Mientras bajaba en el ascensor, vio cómo subía un hombre con gabardina y sombrero de fieltro negro por la escalera. Le siguió con la vista por los cristales hasta que se oyó cómo entraba en el séptimo. Despejó su preocupación. Salió a la Glorieta de Bilbao y se dirigió al metro, cogió el tren hasta Callao. Salió a la plaza, se paró y respiró profundamente varias veces. Cruzó y se dirigió a la cafetería donde trabajaba Susi. Al entrar, Gregorio le miró y le hizo una señal para que callara mientras se sentaba Juan. Minutos después se acercó y con la servilleta en el brazo dijo en tono alto para que le oyeran desde dentro: - ¿Que se le ofrece al señor? Juan pidió: -Un café negro.
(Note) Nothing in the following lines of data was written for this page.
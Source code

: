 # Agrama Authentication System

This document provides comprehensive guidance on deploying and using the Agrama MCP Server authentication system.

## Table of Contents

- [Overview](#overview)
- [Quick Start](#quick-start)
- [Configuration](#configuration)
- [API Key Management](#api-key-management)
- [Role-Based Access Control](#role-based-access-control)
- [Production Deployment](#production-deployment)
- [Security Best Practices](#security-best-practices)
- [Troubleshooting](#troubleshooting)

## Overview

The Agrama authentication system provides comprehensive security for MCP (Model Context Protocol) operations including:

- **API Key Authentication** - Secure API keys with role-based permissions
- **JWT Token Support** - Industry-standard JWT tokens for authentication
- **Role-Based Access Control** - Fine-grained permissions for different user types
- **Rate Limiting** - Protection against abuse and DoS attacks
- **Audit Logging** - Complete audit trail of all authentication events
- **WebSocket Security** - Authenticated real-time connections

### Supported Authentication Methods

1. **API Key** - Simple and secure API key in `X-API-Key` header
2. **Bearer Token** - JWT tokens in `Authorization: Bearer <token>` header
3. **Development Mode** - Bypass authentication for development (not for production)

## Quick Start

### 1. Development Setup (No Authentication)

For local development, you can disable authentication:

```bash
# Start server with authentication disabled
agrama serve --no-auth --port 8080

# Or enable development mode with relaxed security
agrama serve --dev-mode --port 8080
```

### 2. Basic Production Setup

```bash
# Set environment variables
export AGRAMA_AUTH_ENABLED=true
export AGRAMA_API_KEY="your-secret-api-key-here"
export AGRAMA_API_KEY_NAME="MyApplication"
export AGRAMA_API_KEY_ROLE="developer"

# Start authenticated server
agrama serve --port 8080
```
El camarero, cuando se aseguró que no le oían, cambió la conversación: - Susi se fue hace más de media hora. - Juan asintió. – Tuvo una buena con el jefe. Es mala persona el jefe. Le estuvo diciendo cosas a Susi… que no se las debe de decir a nadie… y menos a una mujer como Susi. Es una mierda de chulo y se cree que puede tratar a toas las mujeres como trata a sus chicas de su bar de Cascorro, ya sabes… la mierda esa que tiene el jefe llena de chicas de mal vivir. No
oí todo lo que le dijo, pero creo que la estuvo acosando un buen rato hasta que Susi explotó y le cantó las cuarenta. El la amenazó, eso sí lo oí bien, ¡vaya que si lo oí! buenas voces dio el muy cabrito, la dijo que la mataba si no hacía lo que quería él. Ese tío es peligroso, créeme Juan; ¡mucho cuidao!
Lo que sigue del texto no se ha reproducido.